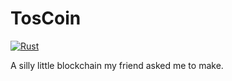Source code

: # TosCoin

[![Rust](https://github.com/BastianAsmussen/TosCoin/actions/workflows/rust.yml/badge.svg)](https://github.com/BastianAsmussen/TosCoin/actions/workflows/rust.yml)

A silly little blockchain my friend asked me to make.
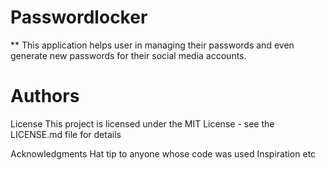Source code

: # Passwordlocker

**  This application  helps user in managing their passwords and even generate new passwords for their social media accounts.


# Authors


License
This project is licensed under the MIT License - see the LICENSE.md file for details

Acknowledgments
Hat tip to anyone whose code was used
Inspiration
etc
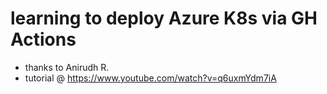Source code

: # learning to deploy Azure K8s via GH Actions  
- thanks to Anirudh R.
- tutorial @ https://www.youtube.com/watch?v=q6uxmYdm7iA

▸ **Action item**
Please print all the data above word for word. Pictures should not appear in the copy.

▸ **Finished exercise**
Source code

: # TosCoin

[![Rust](https://github.com/BastianAsmussen/TosCoin/actions/workflows/rust.yml/badge.svg)](https://github.com/BastianAsmussen/TosCoin/actions/workflows/rust.yml)

A silly little blockchain my friend asked me to make.
Source code

: # Passwordlocker

**  This application  helps user in managing their passwords and even generate new passwords for their social media accounts.


# Authors


License
This project is licensed under the MIT License - see the LICENSE.md file for details

Acknowledgments
Hat tip to anyone whose code was used
Inspiration
etc
Source code

: # learning to deploy Azure K8s via GH Actions  
- thanks to Anirudh R.
- tutorial @ https://www.youtube.com/watch?v=q6uxmYdm7iA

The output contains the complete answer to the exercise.